Já Deborah Duprat, que foi vice-procuradora-geral da República e já ocupou interinamente a chefia da PGR, falou em nome da Associação Juízes para a Democracia e defendeu a inconstitucionalidade da tese do marco temporal.
“A Constituição de 88 inaugura uma sociedade plural, onde a ideia de assimilação tem que ser afastada, porque é uma ideia de supremacia racial. Os povos indígenas são sujeitos de direito plenos, mas para isso, precisam de seus territórios”, afirmou.
Luiz Henrique Eloy Amado, conhecido como Eloy Terena, por sua vez, usou a palavra em nome da Apib (Articulação dos Povos Indígenas do Brasil) e afirmou que adotar o marco temporal é “ignorar todas as violações a que os indígenas foram e estão submetidos”.
“É preciso perguntar: se determinada comunidade não estava em sua terra na data de 5 de outubro, onde elas estavam? Quem as despejou dali? Basta lembrar que estávamos saindo do período da ditadura, onde muitas comunidades foram despejadas de suas terras”, disse.
A advogada indígena Samara Carvalho Santos, do Mupoiba (Movimento Unido dos Poivos e Organizações Indígenas da Bahia), também lembrou o histórico de expulsões de aldeias de suas regiões.

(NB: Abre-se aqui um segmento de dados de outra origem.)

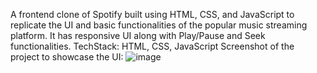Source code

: A frontend clone of Spotify built using HTML, CSS, and JavaScript to replicate the UI and basic functionalities of the popular music streaming platform.
It has responsive UI along with Play/Pause and Seek functionalities.
TechStack: HTML, CSS, JavaScript
Screenshot of the project to showcase the UI: ![image](https://github.com/user-attachments/assets/b1087954-93e4-478a-b11e-113f2f47906e)

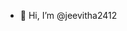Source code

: - 👋 Hi, I’m @jeevitha2412

<!---
jeevitha2412/jeevitha2412 is a ✨ special ✨ repository because its `README.md` (this file) appears on your GitHub profile.
You can click the Preview link to take a look at your changes.
--->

“Impor sobre nós o ônus de estarmos ocupando nossas terras em 5 de outubro de 1988 é desconsiderar esse passado muito recente no qual sequer tínhamos o direito de escolher os nossos próprios destinos.”
Grupos de indígenas acompanharam a sessão do tribunal na Praça dos Três Poderes. Na semana passada, estava montado um mega-acampamento em Brasília. Como o início do caso foi adiado, foi organizado um menor para esta semana.
Nesta quarta, eles desceram em direção à sede do STF e se concentraram em frente ao tribunal. Em dois momentos, houve princípio de confusão e de confronto de indígenas com pessoas contrárias às suas causas. A Polícia Militar interveio com uso de spray de pimenta.